[Dataset entries]
########

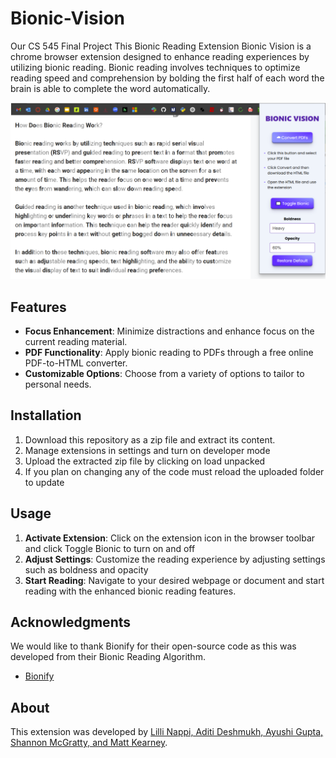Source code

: # Bionic-Vision
Our CS 545 Final Project
This Bionic Reading Extension Bionic Vision is a chrome browser extension designed to enhance reading experiences by utilizing bionic reading. Bionic reading involves techniques to optimize reading speed and comprehension by bolding the first half of each word the brain is able to complete the word automatically.

![Bionic Vision Example](./assets/bionic-vision.PNG)

## Features
- **Focus Enhancement**: Minimize distractions and enhance focus on the current reading material.
- **PDF Functionality**: Apply bionic reading to PDFs through a free online PDF-to-HTML converter.
- **Customizable Options**: Choose from a variety of options to tailor to personal needs. 

## Installation
1. Download this repository as a zip file and extract its content.
2. Manage extensions in settings and turn on developer mode
3. Upload the extracted zip file by clicking on load unpacked
4. If you plan on changing any of the code must reload the uploaded folder to update

## Usage
1. **Activate Extension**: Click on the extension icon in the browser toolbar and click Toggle Bionic to turn on and off
2. **Adjust Settings**: Customize the reading experience by adjusting settings such as boldness and opacity
3. **Start Reading**: Navigate to your desired webpage or document and start reading with the enhanced bionic reading features.

## Acknowledgments
We would like to thank Bionify for their open-source code as this was developed from their Bionic Reading Algorithm. 
- [Bionify](https://github.com/Cveinnt/bionify)

## About
This extension was developed by [Lilli Nappi, Aditi Deshmukh, Ayushi Gupta, Shannon McGratty, and Matt Kearney](https://github.com/nappilil/Bionic-Vision).

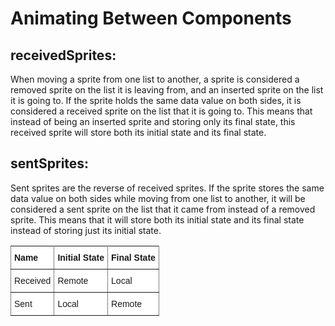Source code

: # Animating Between Components

## receivedSprites: 
When moving a sprite from one list to another, a sprite is considered a removed sprite on the list it is leaving from, and an inserted sprite on the list it is going to. If the sprite holds the same data value on both sides, it is considered a received sprite on the list that it is going to. This means that instead of being an inserted sprite and storing only its final state, this received sprite will store both its initial state and its final state.
## sentSprites: 
Sent sprites are the reverse of received sprites. If the sprite stores the same data value on both sides while moving from one list to another, it will be considered a sent sprite on the list that it came from instead of a removed sprite. This means that it will store both its initial state and its final state instead of storing just its initial state.

<style type="text/css">
.tg  {border-collapse:collapse;border-spacing:0;}
.tg td{font-family:Arial, sans-serif;font-size:14px;padding:10px 5px;border-style:solid;border-width:1px;overflow:hidden;word-break:normal;border-color:black;}
.tg th{font-family:Arial, sans-serif;font-size:14px;font-weight:normal;padding:10px 5px;border-style:solid;border-width:1px;overflow:hidden;word-break:normal;border-color:black;}
.tg .tg-eh2d{background-color:#ffffff;border-color:inherit;vertical-align:top}
.tg .tg-47u2{font-weight:bold;background-color:#ffffff;border-color:inherit;vertical-align:top;text-align:left}
.tg .tg-7g6k{font-weight:bold;background-color:#ffffff;border-color:inherit;text-align:center;vertical-align:top}
</style>
<table class="tg">
  <tr>
    <th class="tg-47u2">Name</th>
    <th class="tg-7g6k">Initial State</th>
    <th class="tg-47u2">Final State</th>
  </tr>
  <tr>
    <td class="tg-eh2d">Received</td>
    <td class="tg-eh2d">Remote</td>
    <td class="tg-eh2d">Local</td>
  </tr>
  <tr>
    <td class="tg-eh2d">Sent</td>
    <td class="tg-eh2d">Local</td>
    <td class="tg-eh2d">Remote</td>
  </tr>
</table>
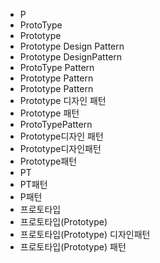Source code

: ﻿- P
- ProtoType
- Prototype
- Prototype Design Pattern
- Prototype DesignPattern
- ProtoType Pattern
- Prototype Pattern
- Prototype Pattern
- Prototype 디자인 패턴
- Prototype 패턴
- ProtoTypePattern
- Prototype디자인 패턴
- Prototype디자인패턴
- Prototype패턴
- PT
- PT패턴
- P패턴
- 프로토타입
- 프로토타입(Prototype)
- 프로토타입(Prototype) 디자인패턴
- 프로토타입(Prototype) 패턴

########

Goal of the exercise:
Tally the lines of the data that contain the word "break", and give only that tally.

The completed task:
2